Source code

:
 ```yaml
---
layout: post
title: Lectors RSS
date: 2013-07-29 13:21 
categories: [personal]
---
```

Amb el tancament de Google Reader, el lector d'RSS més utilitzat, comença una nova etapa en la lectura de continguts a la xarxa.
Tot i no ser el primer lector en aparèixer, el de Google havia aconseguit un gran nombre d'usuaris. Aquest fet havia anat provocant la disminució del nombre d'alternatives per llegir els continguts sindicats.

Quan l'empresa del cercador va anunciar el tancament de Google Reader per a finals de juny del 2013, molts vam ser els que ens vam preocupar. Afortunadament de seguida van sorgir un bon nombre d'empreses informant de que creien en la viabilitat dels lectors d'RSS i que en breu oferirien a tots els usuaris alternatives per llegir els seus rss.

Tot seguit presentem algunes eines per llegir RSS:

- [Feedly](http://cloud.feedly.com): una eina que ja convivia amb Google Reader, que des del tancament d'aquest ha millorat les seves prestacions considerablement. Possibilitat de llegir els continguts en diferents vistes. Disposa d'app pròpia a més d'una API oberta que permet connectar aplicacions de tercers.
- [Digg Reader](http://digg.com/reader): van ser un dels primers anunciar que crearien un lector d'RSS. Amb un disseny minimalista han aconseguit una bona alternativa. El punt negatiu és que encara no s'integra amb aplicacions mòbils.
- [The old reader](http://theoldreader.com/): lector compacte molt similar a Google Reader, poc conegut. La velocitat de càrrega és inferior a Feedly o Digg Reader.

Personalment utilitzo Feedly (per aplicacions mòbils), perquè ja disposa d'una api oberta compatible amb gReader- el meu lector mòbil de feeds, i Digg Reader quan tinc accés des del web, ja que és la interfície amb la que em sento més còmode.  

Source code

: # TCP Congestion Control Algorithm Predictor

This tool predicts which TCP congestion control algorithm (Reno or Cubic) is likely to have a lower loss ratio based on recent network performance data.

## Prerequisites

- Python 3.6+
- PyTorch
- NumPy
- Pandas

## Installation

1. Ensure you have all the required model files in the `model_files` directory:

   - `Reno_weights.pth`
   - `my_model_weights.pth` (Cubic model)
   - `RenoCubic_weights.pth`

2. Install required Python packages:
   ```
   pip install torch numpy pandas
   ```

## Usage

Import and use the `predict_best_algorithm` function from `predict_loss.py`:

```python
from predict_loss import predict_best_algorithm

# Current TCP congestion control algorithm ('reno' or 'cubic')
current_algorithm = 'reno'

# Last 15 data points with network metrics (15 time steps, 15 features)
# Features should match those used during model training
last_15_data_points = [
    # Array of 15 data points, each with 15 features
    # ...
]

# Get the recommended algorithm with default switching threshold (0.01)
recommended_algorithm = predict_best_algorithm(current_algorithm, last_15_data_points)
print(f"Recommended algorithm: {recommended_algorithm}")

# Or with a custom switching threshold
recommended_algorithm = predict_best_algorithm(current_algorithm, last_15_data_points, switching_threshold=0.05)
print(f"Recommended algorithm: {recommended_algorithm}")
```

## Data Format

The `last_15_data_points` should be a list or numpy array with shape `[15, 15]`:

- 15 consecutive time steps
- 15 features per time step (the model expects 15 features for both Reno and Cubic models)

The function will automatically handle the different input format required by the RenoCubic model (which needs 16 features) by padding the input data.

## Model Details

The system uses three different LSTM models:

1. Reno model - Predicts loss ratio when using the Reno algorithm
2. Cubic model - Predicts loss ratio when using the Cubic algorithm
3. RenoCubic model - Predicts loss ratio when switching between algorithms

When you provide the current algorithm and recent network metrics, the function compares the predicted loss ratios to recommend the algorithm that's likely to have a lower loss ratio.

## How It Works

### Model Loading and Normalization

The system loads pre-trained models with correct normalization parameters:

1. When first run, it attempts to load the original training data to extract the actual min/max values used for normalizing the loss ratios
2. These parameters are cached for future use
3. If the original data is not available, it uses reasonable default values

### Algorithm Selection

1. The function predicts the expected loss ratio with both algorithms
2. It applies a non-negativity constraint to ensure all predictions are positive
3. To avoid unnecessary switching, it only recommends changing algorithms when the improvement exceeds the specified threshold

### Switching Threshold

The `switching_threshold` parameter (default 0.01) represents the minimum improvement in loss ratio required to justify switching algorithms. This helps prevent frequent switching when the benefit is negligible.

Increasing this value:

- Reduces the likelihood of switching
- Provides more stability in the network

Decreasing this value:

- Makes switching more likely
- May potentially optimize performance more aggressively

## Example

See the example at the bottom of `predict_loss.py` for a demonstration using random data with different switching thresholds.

....

> **BRIEF**
A word-for-word copy of the listing is the expected answer.

> **SOLUTION FOR THIS EXERCISE**
Source code

:
 ```yaml
---
layout: post
title: Lectors RSS
date: 2013-07-29 13:21 
categories: [personal]
---
```

Amb el tancament de Google Reader, el lector d'RSS més utilitzat, comença una nova etapa en la lectura de continguts a la xarxa.
Tot i no ser el primer lector en aparèixer, el de Google havia aconseguit un gran nombre d'usuaris. Aquest fet havia anat provocant la disminució del nombre d'alternatives per llegir els continguts sindicats.

Quan l'empresa del cercador va anunciar el tancament de Google Reader per a finals de juny del 2013, molts vam ser els que ens vam preocupar. Afortunadament de seguida van sorgir un bon nombre d'empreses informant de que creien en la viabilitat dels lectors d'RSS i que en breu oferirien a tots els usuaris alternatives per llegir els seus rss.

Tot seguit presentem algunes eines per llegir RSS:

- [Feedly](http://cloud.feedly.com): una eina que ja convivia amb Google Reader, que des del tancament d'aquest ha millorat les seves prestacions considerablement. Possibilitat de llegir els continguts en diferents vistes. Disposa d'app pròpia a més d'una API oberta que permet connectar aplicacions de tercers.
- [Digg Reader](http://digg.com/reader): van ser un dels primers anunciar que crearien un lector d'RSS. Amb un disseny minimalista han aconseguit una bona alternativa. El punt negatiu és que encara no s'integra amb aplicacions mòbils.
- [The old reader](http://theoldreader.com/): lector compacte molt similar a Google Reader, poc conegut. La velocitat de càrrega és inferior a Feedly o Digg Reader.

Personalment utilitzo Feedly (per aplicacions mòbils), perquè ja disposa d'una api oberta compatible amb gReader- el meu lector mòbil de feeds, i Digg Reader quan tinc accés des del web, ja que és la interfície amb la que em sento més còmode.  

Source code

: # TCP Congestion Control Algorithm Predictor

This tool predicts which TCP congestion control algorithm (Reno or Cubic) is likely to have a lower loss ratio based on recent network performance data.

## Prerequisites

- Python 3.6+
- PyTorch
- NumPy
- Pandas

## Installation

1. Ensure you have all the required model files in the `model_files` directory:

   - `Reno_weights.pth`
   - `my_model_weights.pth` (Cubic model)
   - `RenoCubic_weights.pth`

2. Install required Python packages:
   ```
   pip install torch numpy pandas
   ```

## Usage

Import and use the `predict_best_algorithm` function from `predict_loss.py`:

```python
from predict_loss import predict_best_algorithm

# Current TCP congestion control algorithm ('reno' or 'cubic')
current_algorithm = 'reno'

# Last 15 data points with network metrics (15 time steps, 15 features)
# Features should match those used during model training
last_15_data_points = [
    # Array of 15 data points, each with 15 features
    # ...
]

# Get the recommended algorithm with default switching threshold (0.01)
recommended_algorithm = predict_best_algorithm(current_algorithm, last_15_data_points)
print(f"Recommended algorithm: {recommended_algorithm}")

# Or with a custom switching threshold
recommended_algorithm = predict_best_algorithm(current_algorithm, last_15_data_points, switching_threshold=0.05)
print(f"Recommended algorithm: {recommended_algorithm}")
```

## Data Format

The `last_15_data_points` should be a list or numpy array with shape `[15, 15]`:

- 15 consecutive time steps
- 15 features per time step (the model expects 15 features for both Reno and Cubic models)

The function will automatically handle the different input format required by the RenoCubic model (which needs 16 features) by padding the input data.

## Model Details

The system uses three different LSTM models:

1. Reno model - Predicts loss ratio when using the Reno algorithm
2. Cubic model - Predicts loss ratio when using the Cubic algorithm
3. RenoCubic model - Predicts loss ratio when switching between algorithms

When you provide the current algorithm and recent network metrics, the function compares the predicted loss ratios to recommend the algorithm that's likely to have a lower loss ratio.

## How It Works

### Model Loading and Normalization

The system loads pre-trained models with correct normalization parameters:

1. When first run, it attempts to load the original training data to extract the actual min/max values used for normalizing the loss ratios
2. These parameters are cached for future use
3. If the original data is not available, it uses reasonable default values

### Algorithm Selection

1. The function predicts the expected loss ratio with both algorithms
2. It applies a non-negativity constraint to ensure all predictions are positive
3. To avoid unnecessary switching, it only recommends changing algorithms when the improvement exceeds the specified threshold

### Switching Threshold

The `switching_threshold` parameter (default 0.01) represents the minimum improvement in loss ratio required to justify switching algorithms. This helps prevent frequent switching when the benefit is negligible.

Increasing this value:

- Reduces the likelihood of switching
- Provides more stability in the network

Decreasing this value:

- Makes switching more likely
- May potentially optimize performance more aggressively

## Example

See the example at the bottom of `predict_loss.py` for a demonstration using random data with different switching thresholds.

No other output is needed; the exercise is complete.